3a. Blood on the Tracks - Bob Dylan
Listened to this album over and over again while I wrote Running with Buffalo. Not recommended unless you like to bathe yourself in depression . . . or need to write a novel.

3b. Exile on Main St. - Rolling Stones
Was always firmly in The Beatles camp over the Stones. Then I heard this album, which I consider to be better than any Beatles album except maybe "Abbey Road". If someone held a gun to my head and demanded a verdict, I'd go with this one.

4. Yankee Hotel Foxtrot - Wilco
I remember picking up this album at Newbury Comics in Boston. I remember holding it, staring at it, buying it, then becoming obsessed with it. That might be the measure of a memorable album amongst the 800 or so you may (or may not) own. Do you remember the purchase and its immediate aftermath?

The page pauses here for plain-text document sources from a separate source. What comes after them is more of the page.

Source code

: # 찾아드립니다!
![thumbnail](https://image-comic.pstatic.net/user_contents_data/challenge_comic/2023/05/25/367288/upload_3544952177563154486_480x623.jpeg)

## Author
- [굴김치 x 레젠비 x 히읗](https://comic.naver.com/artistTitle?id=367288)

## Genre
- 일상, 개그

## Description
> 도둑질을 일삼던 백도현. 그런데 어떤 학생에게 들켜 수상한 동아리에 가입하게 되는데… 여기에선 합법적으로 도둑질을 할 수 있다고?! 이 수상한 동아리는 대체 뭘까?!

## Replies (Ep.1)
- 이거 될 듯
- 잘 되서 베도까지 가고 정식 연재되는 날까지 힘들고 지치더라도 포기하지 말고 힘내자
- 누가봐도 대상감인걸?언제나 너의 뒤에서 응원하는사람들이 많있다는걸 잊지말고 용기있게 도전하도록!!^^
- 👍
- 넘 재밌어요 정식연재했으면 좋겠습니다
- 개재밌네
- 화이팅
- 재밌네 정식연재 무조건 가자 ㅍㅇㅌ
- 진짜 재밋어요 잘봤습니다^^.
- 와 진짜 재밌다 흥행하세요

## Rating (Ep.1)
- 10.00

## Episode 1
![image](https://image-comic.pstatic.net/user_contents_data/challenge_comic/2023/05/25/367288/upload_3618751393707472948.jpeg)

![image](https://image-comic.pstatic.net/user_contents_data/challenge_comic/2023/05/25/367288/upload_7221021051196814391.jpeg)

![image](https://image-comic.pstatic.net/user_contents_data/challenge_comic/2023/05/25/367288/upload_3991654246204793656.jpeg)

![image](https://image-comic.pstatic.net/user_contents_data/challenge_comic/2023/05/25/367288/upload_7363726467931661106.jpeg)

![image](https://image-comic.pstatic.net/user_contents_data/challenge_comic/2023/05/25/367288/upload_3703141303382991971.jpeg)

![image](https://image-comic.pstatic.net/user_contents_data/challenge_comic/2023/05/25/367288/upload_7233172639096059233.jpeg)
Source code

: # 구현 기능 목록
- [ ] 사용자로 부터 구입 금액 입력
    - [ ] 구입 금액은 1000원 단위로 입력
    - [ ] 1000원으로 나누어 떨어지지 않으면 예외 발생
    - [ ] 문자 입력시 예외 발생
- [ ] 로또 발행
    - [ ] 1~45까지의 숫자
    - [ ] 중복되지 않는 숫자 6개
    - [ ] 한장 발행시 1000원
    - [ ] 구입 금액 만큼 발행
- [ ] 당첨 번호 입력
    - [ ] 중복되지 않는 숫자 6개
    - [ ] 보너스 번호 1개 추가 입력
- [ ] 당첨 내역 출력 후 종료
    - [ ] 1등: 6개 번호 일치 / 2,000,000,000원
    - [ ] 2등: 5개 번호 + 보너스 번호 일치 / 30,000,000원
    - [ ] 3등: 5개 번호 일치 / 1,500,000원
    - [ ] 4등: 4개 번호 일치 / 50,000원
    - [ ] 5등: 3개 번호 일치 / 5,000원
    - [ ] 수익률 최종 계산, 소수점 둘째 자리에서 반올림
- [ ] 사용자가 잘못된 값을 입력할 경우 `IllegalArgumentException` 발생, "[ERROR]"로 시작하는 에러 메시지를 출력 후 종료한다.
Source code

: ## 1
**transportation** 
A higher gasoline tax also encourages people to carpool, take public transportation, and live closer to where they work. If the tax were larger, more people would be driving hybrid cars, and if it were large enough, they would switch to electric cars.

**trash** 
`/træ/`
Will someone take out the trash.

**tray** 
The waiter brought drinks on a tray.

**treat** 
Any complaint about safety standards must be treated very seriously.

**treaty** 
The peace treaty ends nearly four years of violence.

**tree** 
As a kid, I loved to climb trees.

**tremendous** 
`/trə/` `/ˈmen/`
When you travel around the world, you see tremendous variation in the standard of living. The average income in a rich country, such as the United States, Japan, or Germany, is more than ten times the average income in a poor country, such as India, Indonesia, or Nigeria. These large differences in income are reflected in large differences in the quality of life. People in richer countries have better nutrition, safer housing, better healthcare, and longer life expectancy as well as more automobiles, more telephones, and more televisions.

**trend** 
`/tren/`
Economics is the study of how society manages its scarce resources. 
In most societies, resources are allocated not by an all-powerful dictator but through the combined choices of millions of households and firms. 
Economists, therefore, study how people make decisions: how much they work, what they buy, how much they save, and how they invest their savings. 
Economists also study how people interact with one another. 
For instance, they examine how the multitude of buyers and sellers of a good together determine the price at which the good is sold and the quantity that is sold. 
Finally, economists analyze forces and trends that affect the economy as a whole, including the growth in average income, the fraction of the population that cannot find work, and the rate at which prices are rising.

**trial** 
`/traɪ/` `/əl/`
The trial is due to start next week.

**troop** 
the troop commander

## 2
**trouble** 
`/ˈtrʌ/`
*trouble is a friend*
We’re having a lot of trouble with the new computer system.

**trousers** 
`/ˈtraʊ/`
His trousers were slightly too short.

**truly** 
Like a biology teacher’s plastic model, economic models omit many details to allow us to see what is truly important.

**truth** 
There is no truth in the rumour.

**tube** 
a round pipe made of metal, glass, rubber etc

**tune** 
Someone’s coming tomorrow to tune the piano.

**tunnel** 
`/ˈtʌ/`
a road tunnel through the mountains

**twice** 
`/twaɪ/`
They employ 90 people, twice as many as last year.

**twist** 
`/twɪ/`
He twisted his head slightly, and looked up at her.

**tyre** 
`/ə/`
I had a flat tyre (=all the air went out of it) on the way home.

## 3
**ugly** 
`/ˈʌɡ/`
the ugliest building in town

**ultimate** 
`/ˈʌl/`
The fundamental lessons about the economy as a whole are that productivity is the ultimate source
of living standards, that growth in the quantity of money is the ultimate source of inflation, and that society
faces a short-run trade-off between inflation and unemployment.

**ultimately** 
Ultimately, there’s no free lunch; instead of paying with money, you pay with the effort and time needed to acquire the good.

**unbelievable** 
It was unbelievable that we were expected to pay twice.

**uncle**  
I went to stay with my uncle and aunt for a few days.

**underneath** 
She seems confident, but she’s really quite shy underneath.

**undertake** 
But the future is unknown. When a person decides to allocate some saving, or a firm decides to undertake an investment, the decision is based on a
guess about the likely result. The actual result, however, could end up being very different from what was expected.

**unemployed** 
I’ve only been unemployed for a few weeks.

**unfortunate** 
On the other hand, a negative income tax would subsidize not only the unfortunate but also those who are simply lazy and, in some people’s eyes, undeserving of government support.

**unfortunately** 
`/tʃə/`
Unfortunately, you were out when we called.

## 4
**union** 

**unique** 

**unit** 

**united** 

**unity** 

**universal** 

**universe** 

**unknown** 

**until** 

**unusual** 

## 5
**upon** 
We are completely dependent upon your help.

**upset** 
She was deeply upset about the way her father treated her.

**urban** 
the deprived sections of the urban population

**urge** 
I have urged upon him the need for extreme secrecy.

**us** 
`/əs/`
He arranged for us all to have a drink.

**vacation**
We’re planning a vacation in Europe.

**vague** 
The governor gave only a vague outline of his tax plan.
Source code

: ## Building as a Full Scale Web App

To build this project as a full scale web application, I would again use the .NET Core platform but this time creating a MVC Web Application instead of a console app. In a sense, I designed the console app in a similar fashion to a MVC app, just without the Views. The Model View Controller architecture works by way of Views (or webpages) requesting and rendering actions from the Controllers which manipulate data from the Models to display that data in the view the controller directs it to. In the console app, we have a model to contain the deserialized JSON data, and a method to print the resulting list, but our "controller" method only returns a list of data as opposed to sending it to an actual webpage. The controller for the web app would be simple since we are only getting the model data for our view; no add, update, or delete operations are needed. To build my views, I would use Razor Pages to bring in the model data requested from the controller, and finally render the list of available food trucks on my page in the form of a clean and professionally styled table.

5a. In the Aeroplane Over the Sea - Neutral Milk Hotel
In my music department days at WSBU of St. Bonaventure, we had a huge box called "The Shit Bin". In it, we tossed every terrible album sent to us by crappy bands or labels. If there was an absolute opposite of an album tossed in that bin, it was this one. That's why I stole it from the station and it never saw the airwaves. It's still the most inventive album I've ever heard.

5b. Z - My Morning Jacket
If you were born before 1983, you've probably asked your parents once or twice if they used to listen to Led Zeppelin when they were younger. If you're a parent now or are going to be one, get ready: your children are going to ask you if you listened to My Morning Jacket. If you haven't yet, download the songs "Gideon" and "Lay Low" off this album. Now.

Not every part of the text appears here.